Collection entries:
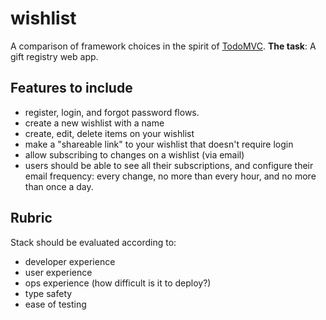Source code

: # wishlist

A comparison of framework choices in the spirit of [TodoMVC](http://todomvc.com/). **The task**: A gift registry web app.

## Features to include

- register, login, and forgot password flows.
- create a new wishlist with a name
- create, edit, delete items on your wishlist
- make a "shareable link" to your wishlist that doesn't require login
- allow subscribing to changes on a wishlist (via email)
- users should be able to see all their subscriptions, and configure their email frequency: every change, no more than every hour, and no more than once a day.

## Rubric

Stack should be evaluated according to:

- developer experience
- user experience
- ops experience (how difficult is it to deploy?)
- type safety
- ease of testing
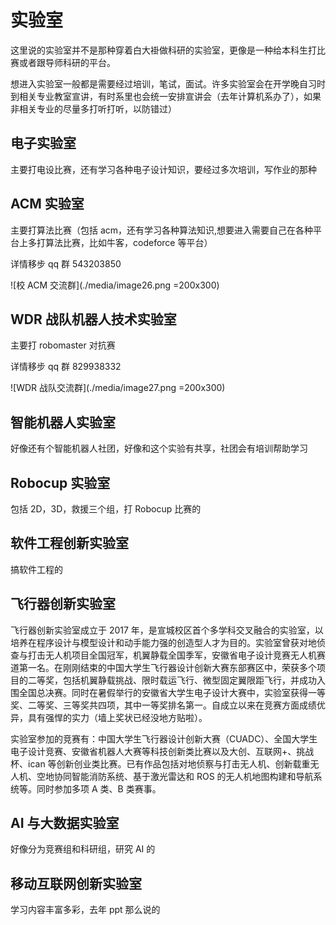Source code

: # 实验室

这里说的实验室并不是那种穿着白大褂做科研的实验室，更像是一种给本科生打比赛或者跟导师科研的平台。

想进入实验室一般都是需要经过培训，笔试，面试。许多实验室会在开学晚自习时到相关专业教室宣讲，有时系里也会统一安排宣讲会（去年计算机系办了），如果非相关专业的尽量多打听打听，以防错过）

## 电子实验室

主要打电设比赛，还有学习各种电子设计知识，要经过多次培训，写作业的那种

## ACM 实验室

主要打算法比赛（包括 acm，还有学习各种算法知识,想要进入需要自己在各种平台上多打算法比赛，比如牛客，codeforce 等平台）

详情移步 qq 群 543203850

![校 ACM 交流群](./media/image26.png =200x300)

## WDR 战队机器人技术实验室

主要打 robomaster 对抗赛

详情移步 qq 群 829938332

![WDR 战队交流群](./media/image27.png =200x300)

## 智能机器人实验室

好像还有个智能机器人社团，好像和这个实验有共享，社团会有培训帮助学习

## Robocup 实验室

包括 2D，3D，救援三个组，打 Robocup 比赛的

## 软件工程创新实验室

搞软件工程的

## 飞行器创新实验室

飞行器创新实验室成立于 2017 年，是宣城校区首个多学科交叉融合的实验室，以培养在程序设计与模型设计和动手能力强的创造型人才为目的。实验室曾获对地侦查与打击无人机项目全国冠军，机翼静载全国季军，安徽省电子设计竞赛无人机赛道第一名。在刚刚结束的中国大学生飞行器设计创新大赛东部赛区中，荣获多个项目的二等奖，包括机翼静载挑战、限时载运飞行、微型固定翼限距飞行，并成功入围全国总决赛。同时在暑假举行的安徽省大学生电子设计大赛中，实验室获得一等奖、二等奖、三等奖共四项，其中一等奖排名第一。自成立以来在竞赛方面成绩优异，具有强悍的实力（墙上奖状已经没地方贴啦）。

实验室参加的竞赛有：中国大学生飞行器设计创新大赛（CUADC）、全国大学生电子设计竞赛、安徽省机器人大赛等科技创新类比赛以及大创、互联网+、挑战杯、ican 等创新创业类比赛。已有作品包括对地侦察与打击无人机、创新载重无人机、空地协同智能消防系统、基于激光雷达和 ROS 的无人机地图构建和导航系统等。同时参加多项 A 类、B 类赛事。

## AI 与大数据实验室

好像分为竞赛组和科研组，研究 AI 的

## 移动互联网创新实验室

学习内容丰富多彩，去年 ppt 那么说的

**Assignment**
Which lines of the data contain the string "login"? Copy each one.

**Problem solution**
- register, login, and forgot password flows.
- make a "shareable link" to your wishlist that doesn't require login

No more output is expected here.